Quelle parole restano sospese nel silenzio cui unico sottofondo sono il frusciare delle fronde dei salici e lo sporadico gorgoglio dell’acqua del lago.
Un momento sospeso nel tempo.
Il loro momento.
Suggellato dalle mani strette, le une in quelle dell’altro, in una presa rassicurante e piena di un calore antico – che conoscono da sempre – che profuma di promesse mantenute, di partenze che si tramutano in ritorni. Di aiuto e di una mutua comprensione tra due esseri che hanno condiviso, da una vita intera, una sofferenza simile.
Quella magia è interrotta dal rumore di un’auto che si ferma in lontananza e dallo scricchiolio delle assi del pontile, sotto un passo cadenzato e pesante.
Quando i due si voltano, una sagoma imponente si staglia contro il cielo terso. L’imbarazzo si fa strada insieme allo stupore. Poe è il primo a rialzarsi, tendendo una mano a Rey.

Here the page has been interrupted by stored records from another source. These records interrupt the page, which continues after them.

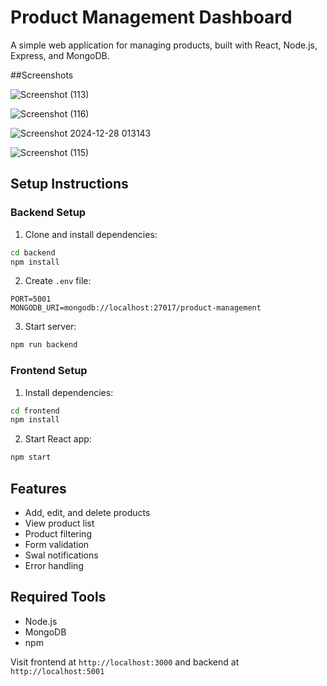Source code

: # Product Management Dashboard

A simple web application for managing products, built with React, Node.js, Express, and MongoDB.

##Screenshots


![Screenshot (113)](https://github.com/user-attachments/assets/39701959-c1a8-441c-9955-a33f1f8a7b37)

![Screenshot (116)](https://github.com/user-attachments/assets/2a31e920-c90a-483f-850f-11d7b46d44f7)

![Screenshot 2024-12-28 013143](https://github.com/user-attachments/assets/d560b914-4b01-4014-85ce-7293a8bf1f92)

![Screenshot (115)](https://github.com/user-attachments/assets/822d5d7a-cf55-4e32-a40f-ea80c621a3b1)


## Setup Instructions

### Backend Setup

1. Clone and install dependencies:
```bash
cd backend
npm install
```

2. Create `.env` file:
```env
PORT=5001
MONGODB_URI=mongodb://localhost:27017/product-management
```

3. Start server:
```bash
npm run backend
```

### Frontend Setup

1. Install dependencies:
```bash
cd frontend
npm install
```

2. Start React app:
```bash
npm start
```

## Features
- Add, edit, and delete products
- View product list
- Product filtering
- Form validation
- Swal notifications
- Error handling

## Required Tools
- Node.js
- MongoDB
- npm

Visit frontend at `http://localhost:3000` and backend at `http://localhost:5001`
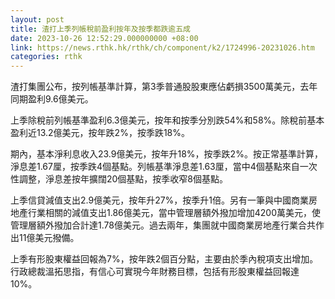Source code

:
 ```yaml
---
layout: post
title: 渣打上季列帳稅前盈利按年及按季都跌逾五成
date: 2023-10-26 12:52:29.000000000 +08:00
link: https://news.rthk.hk/rthk/ch/component/k2/1724996-20231026.htm
categories: rthk
---
```


渣打集團公布，按列帳基準計算，第3季普通股股東應佔虧損3500萬美元，去年同期盈利9.6億美元。

上季除稅前列帳基準盈利6.3億美元，按年和按季分別跌54%和58%。除稅前基本盈利近13.2億美元，按年跌2%，按季跌18%。

期內，基本淨利息收入23.9億美元，按年升18%，按季跌2%。按正常基準計算，淨息差1.67厘，按季跌4個基點。列帳基準淨息差1.63厘，當中4個基點來自一次性調整，淨息差按年擴闊20個基點，按季收窄8個基點。

上季信貸減值支出2.9億美元，按年升27%，按季升1倍。另有一筆與中國商業房地產行業相關的減值支出1.86億美元，當中管理層額外撥加增加4200萬美元，使管理層額外撥加合計達1.78億美元。過去兩年，集團就中國商業房地產行業合共作出11億美元撥備。

上季有形股東權益回報為7%，按年跌2個百分點，主要由於季內稅項支出增加。行政總裁溫拓思指，有信心可實現今年財務目標，包括有形股東權益回報達10%。
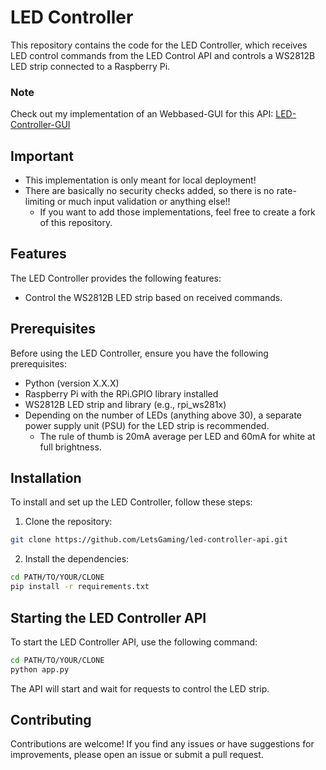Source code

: # LED Controller
This repository contains the code for the LED Controller, which receives LED control commands from the LED Control API and controls a WS2812B LED strip connected to a Raspberry Pi.
### Note
Check out my implementation of an Webbased-GUI for this API: [LED-Controller-GUI](https://github.com/LetsGaming/LED-Controller-GUI)

## Important
* This implementation is only meant for local deployment! 
* There are basically no security checks added, so there is no rate-limiting or much input validation or anything else!!
    - If you want to add those implementations, feel free to create a fork of this repository.

## Features
The LED Controller provides the following features:
* Control the WS2812B LED strip based on received commands.

## Prerequisites
Before using the LED Controller, ensure you have the following prerequisites:

* Python (version X.X.X)
* Raspberry Pi with the RPi.GPIO library installed
* WS2812B LED strip and library (e.g., rpi_ws281x)
* Depending on the number of LEDs (anything above 30), a separate power supply unit (PSU) for the LED strip is recommended. 
    - The rule of thumb is 20mA average per LED and 60mA for white at full brightness.

## Installation
To install and set up the LED Controller, follow these steps:

1. Clone the repository:
```bash
git clone https://github.com/LetsGaming/led-controller-api.git
```

2. Install the dependencies:
```bash
cd PATH/TO/YOUR/CLONE
pip install -r requirements.txt
```

## Starting the LED Controller API
To start the LED Controller API, use the following command:

```bash
cd PATH/TO/YOUR/CLONE
python app.py
```
The API will start and wait for requests to control the LED strip.

## Contributing
Contributions are welcome! If you find any issues or have suggestions for improvements, please open an issue or submit a pull request.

Entrambi tirano giù i pantaloni, di cui avevano arrotolato l’orlo per immergere i piedi in acqua. Si asciugano come meglio possono e rimettono le scarpe.
«Non sapevo fosse qui, te lo giuro. Non so neanche come mi abbia trovato» si sente in dovere di giustificarsi, Rey.
Poe le fa un cenno col capo per lasciarle intendere che non c’è nessun problema.
Un uomo alto, dai lunghi capelli neri, si ferma davanti a loro; «Scusate, non volevo interrompervi.»
«Salve, Solo» lo saluta Poe Dameron. «Io stavo andando. Ci vediamo» si affretta evasivo.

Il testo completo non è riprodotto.